With Anibal Sanchez sidelined with inflammation and his history of getting injured, there’s been talk about possible replacements for him in the rotation. One of those replacements is Matt Boyd, who started 10 games with the Tigers last year after being acquired at the trade deadline. Both manager Brad Ausmus and Boyd's teammates are raving about how much better his slider is going to be this year.
Except, it was already good last year. In fact, it was probably his most effective pitch. According to Brooks Baseball, opponents were only hitting .158 against it last year while they were hitting over .300 against his four-seam fastball, changeup and curveball. Only three extra base hits were hit off of his slider (all doubles) for an ISO against of .079; against his four-seamer and changeup it was over .300 (yikes!). Thirty-eight at-bats ended in his slider, with 15 of them being strikeouts, for a rate of 39.4 percent – easily his best put-away pitch.

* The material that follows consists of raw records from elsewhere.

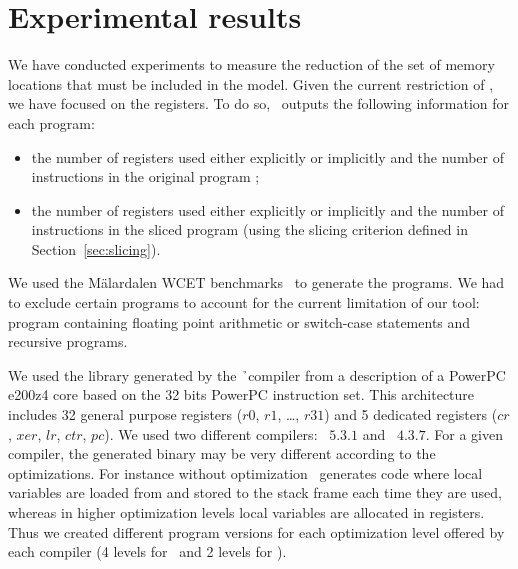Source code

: \section{Experimental results}
\label{sec:results}


  We have conducted experiments to measure the reduction of the set of memory
  locations that must be included in the model. Given the current restriction of
  \best{}, we have focused on the registers. To do so, \best\ outputs the
  following information for each program:
  \begin{itemize}
    \item the number of registers used either explicitly or implicitly and the
      number of instructions in the original program ;
    \item the number of registers used either explicitly or implicitly and the
      number of instructions in the sliced program (using the slicing criterion
      defined in Section~\ref{sec:slicing}).
  \end{itemize}
 

  We used the Mälardalen WCET benchmarks~\cite{Gustafsson:WCET2010:Benchmarks}
  to generate the programs. We had to exclude certain programs to account for the
  current limitation of our tool: program containing floating point arithmetic
  or switch-case statements and recursive programs.

  We used the library generated by the \h\ compiler from a description of a
  PowerPC e200z4 core based on the 32 bits PowerPC instruction set. This
  architecture includes 32 general purpose registers ($r0$, $r1$, \ldots, $r31$)
  and 5 dedicated registers ($cr$, $xer$, $lr$, $ctr$, $pc$). We used two
  different compilers: \gcc\ $5.3.1$ and \cosmic\ $4.3.7$. For a given compiler,
  the generated binary may be very different according to the optimizations. For
  instance without optimization \gcc\ generates code where local variables are
  loaded from and stored to the stack frame each time they are used, whereas in
  higher optimization levels local variables are allocated in registers. Thus we
  created different program versions for each optimization level offered by each
  compiler (4 levels for \gcc\ and 2 levels for \cosmic{}).
  
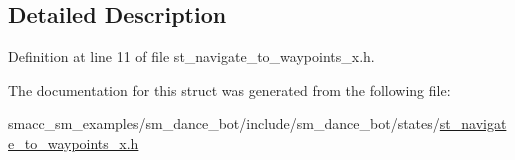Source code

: \subsection{Detailed Description}


Definition at line 11 of file st\+\_\+navigate\+\_\+to\+\_\+waypoints\+\_\+x.\+h.



The documentation for this struct was generated from the following file\+:\begin{DoxyCompactItemize}
\item 
smacc\+\_\+sm\+\_\+examples/sm\+\_\+dance\+\_\+bot/include/sm\+\_\+dance\+\_\+bot/states/\hyperlink{st__navigate__to__waypoints__x_8h}{st\+\_\+navigate\+\_\+to\+\_\+waypoints\+\_\+x.\+h}\end{DoxyCompactItemize}
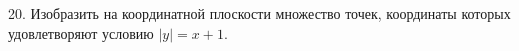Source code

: 20. Изобразить на координатной плоскости множество точек, координаты которых удовлетворяют условию $|y|=x+1.$\\
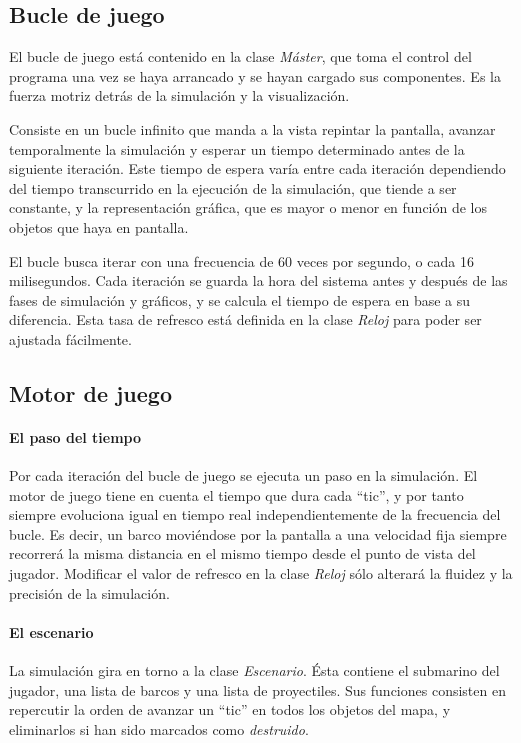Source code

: \documentclass[a4paper,
	11pt,
	parskip=full,
	bibliography=totoc,
	twoside
	]{scrartcl}
\begin{document}
	\subsection{Bucle de juego}
	\label{subsec:bucle_juego}
		El bucle de juego está contenido en la clase \textit{Máster}, que toma el control del programa una vez se haya arrancado y se hayan cargado sus componentes. Es la fuerza motriz detrás de la simulación y la visualización. \cite{dewitters_game_loop, so_game_loop}
		
		Consiste en un bucle infinito que manda a la vista repintar la pantalla, avanzar temporalmente la simulación y esperar un tiempo determinado antes de la siguiente iteración. Este tiempo de espera varía entre cada iteración dependiendo del tiempo transcurrido en la ejecución de la simulación, que tiende a ser constante, y la representación gráfica, que es mayor o menor en función de los objetos que haya en pantalla.
		
		El bucle busca iterar con una frecuencia de 60 veces por segundo, o cada 16 milisegundos. Cada iteración se guarda la hora del sistema antes y después de las fases de simulación y gráficos, y se calcula el tiempo de espera en base a su diferencia. Esta tasa de refresco está definida en la clase \textit{Reloj} para poder ser ajustada fácilmente.
	
	\subsection{Motor de juego}
	\label{subsec:motor_juego}
		\paragraph{El paso del tiempo}
			Por cada iteración del bucle de juego se ejecuta un paso en la simulación. El motor de juego tiene en cuenta el tiempo que dura cada ``tic'', y por tanto siempre evoluciona igual en tiempo real independientemente de la frecuencia del bucle. Es decir, un barco moviéndose por la pantalla a una velocidad fija siempre recorrerá la misma distancia en el mismo tiempo desde el punto de vista del jugador. Modificar el valor de refresco en la clase \textit{Reloj} sólo alterará la fluidez y la precisión de la simulación.
			
		\paragraph{El escenario}
			La simulación gira en torno a la clase \textit{Escenario}. Ésta contiene el submarino del jugador, una lista de barcos y una lista de proyectiles. Sus funciones consisten en repercutir la orden de avanzar un ``tic'' en todos los objetos del mapa, y eliminarlos si han sido marcados como \textit{destruido}.
		
\end{document}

Brooks Baseball isn’t perfect. Two of his pitches were registered as cutters, and that particular pitch isn’t part of his repertoire. They were obviously misclassified. A similar situation could be happening here, where only his most effective sliders are actually registering as sliders, and all the bad ones are registering as curveballs. In the above link, Chris McCosky of the Detroit News quotes Ausmus as saying Boyd’s slider is "shorter and firmer and harder." This could explain his .308 batting average against and .539 slugging against on his cureveballs -- they were actually really poor sliders.
Why did he feel like he needed to improve on his already best pitch? Boyd claims that the pitch was inconsistent last year. However, looking at his game logs, there are really only two games where his slider failed him, his second start with Toronto and a game in early September against Kansas City.
According to Brooks 16.8 percent of Boyd’s pitches last year were sliders. If the rumors are true that this pitch is going to be a new and improved version this year, hopefully he’ll throw it more often and rely less on his other ineffective pitches. Pitching is also about setting up pitches, so maybe it’ll make his fastball and changeup more effective by mixing it up better and keeping hitters off-balance.
It’s weird when looking at the raw data that this pitch is something Boyd chose to focus on in the off-season, but it might be exactly what he needed to do to bring his game to a new level.